Github user jtuple commented on the issue:
https://github.com/apache/zookeeper/pull/580
Sorry for the delay, August was a super busy month.
I've rebased onto latest master + added basic unit tests for
`AvgMinMaxCounter` and `SimpleCounter`. I also resolved the findbugs issue and
the `testMonitor` unit tests. Jenkin still seems unhappy, but I'm not sure
what's up -- the linked test results show no failures.
I've also addressed the majority of inline comments. Please let me know if
there's anything else I overlooked.
---
As mentioned in a prior comment, this pull request is just the first of
many. In this PR we add the `AvgMinMaxCounter` and `SimpleCounter` metrics.
We have additional metrics internally that we'll upstream in the future,
including `AvgMinMaxPercentileCounter` as well as set variants:
`AvgMinMaxCounterSet` and `AvgMinMaxPercentileCounterSet`. I talked about both
of these in [a previous
comment](https://github.com/apache/zookeeper/pull/580#issuecomment-410340039)

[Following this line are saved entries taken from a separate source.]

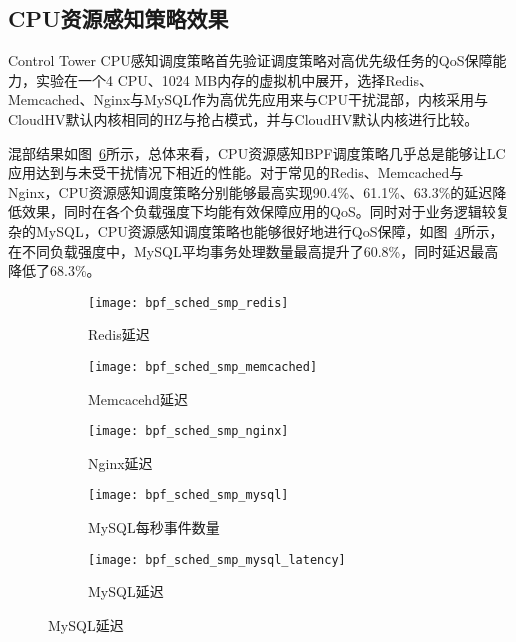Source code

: \subsection{CPU资源感知策略效果}


Control Tower CPU感知调度策略首先验证调度策略对高优先级任务的QoS保障能力，实验在一个4 CPU、1024 MB内存的虚拟机中展开，选择Redis、Memcached、Nginx与MySQL作为高优先应用来与CPU干扰混部，内核采用与CloudHV默认内核相同的HZ与抢占模式，并与CloudHV默认内核进行比较。

混部结果如图~\ref{fig:lc_bpf_sched}所示，总体来看，CPU资源感知BPF调度策略几乎总是能够让LC应用达到与未受干扰情况下相近的性能。对于常见的Redis、Memcached与Nginx，CPU资源感知调度策略分别能够最高实现90.4\%、61.1\%、63.3\%的延迟降低效果，同时在各个负载强度下均能有效保障应用的QoS。同时对于业务逻辑较复杂的MySQL，CPU资源感知调度策略也能够很好地进行QoS保障，如图~\ref{fig:bpf_sched_smp_mysql}所示，在不同负载强度中，MySQL平均事务处理数量最高提升了60.8\%，同时延迟最高降低了68.3\%。

\begin{figure}[H]
    \centering
    \begin{subfigure}[b]{0.32\textwidth}
        \texttt{[image: bpf\_sched\_smp\_redis]}
        \caption{\quad Redis延迟}
        \label{fig:bpf_sched_smp_memcached}
    \end{subfigure}
    \begin{subfigure}[b]{0.32\textwidth}
        \texttt{[image: bpf\_sched\_smp\_memcached]}
        \caption{\quad Memcacehd延迟}
        \label{fig:bpf_sched_smp_memcached}
    \end{subfigure}
    \begin{subfigure}[b]{0.32\textwidth}
        \texttt{[image: bpf\_sched\_smp\_nginx]}
        \caption{\quad Nginx延迟}
        \label{fig:bpf_sched_smp_memcached}
    \end{subfigure}
    \begin{subfigure}[b]{0.32\textwidth}
        \texttt{[image: bpf\_sched\_smp\_mysql]}
        \caption{\quad MySQL每秒事件数量}
        \label{fig:bpf_sched_smp_mysql}
    \end{subfigure}
    \begin{subfigure}[b]{0.32\textwidth}
        \texttt{[image: bpf\_sched\_smp\_mysql\_latency]}
        \caption{\quad MySQL延迟} 
        \label{fig:bpf_sched_smp_mysql_latency}
    \end{subfigure}

\label{fig:lc_bpf_sched}
\end{figure}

Those are all the types we currently have internally. Other types like a
Gauge could easily be done in a future pull-request, although our experience
has been that gauge's are less useful in a polling based approach since you
only see the most recent value. Something like an `AvgMinMaxCounter` metric
gives you more information when there are multiple events, and trivially
reduces to a gauge-equivalent when there's only a single value during the
sampling interval.
For things like commit processor queue sizes and the like, we simply query
the queue size every time we enqueue an item and report that instantaneous size
as a value in an `AvgMinMaxCounter`. When we periodically query metrics, we
then know the min/max/avg queue size during the interval, and as well as the
population count which is equivalent to "number of enqueues" during the
interval.
---
@hanm: For your example, you have a few options:
1. Do as you mentioned and add a new metric to the `ServerMetric` enum for
each request type.
2. Once we land the set-variants, you could add a single metric to the
`ServerMetric` enum and rely upon the set logic. Eg. add a `REQUEST_LATENCY(new
AvgMinMaxCounterSet("request_latency"))` metric and then do
`ServerMetrics.REQUEST_LATENCY.add("create_session", latency)`,
`ServerMetrics.REQUEST_LATENCY.add("set_data", latency)`, etc. For your
example, you wanted to track counts so you'd probably want a `SimpleCounterSet`
which we don't have, but would be easy to create.
3. Use something custom. For example, the majority of our internal metrics
build on `ServerMetrics`, but we do have a handful that don't. One example that
we'll be upstreaming soon is our so-called "request state" metrics that track
the count for requests at different stages in the request pipeline. We maintain
a count of requests queued, issued, and completed for different category of
requests (all, read, write, create_session, close_session, sync, auth,
set_watches, other). This matrix is also added to the output of `/metrics` but
doesn't use any of the `ServerMetrics` logic.
---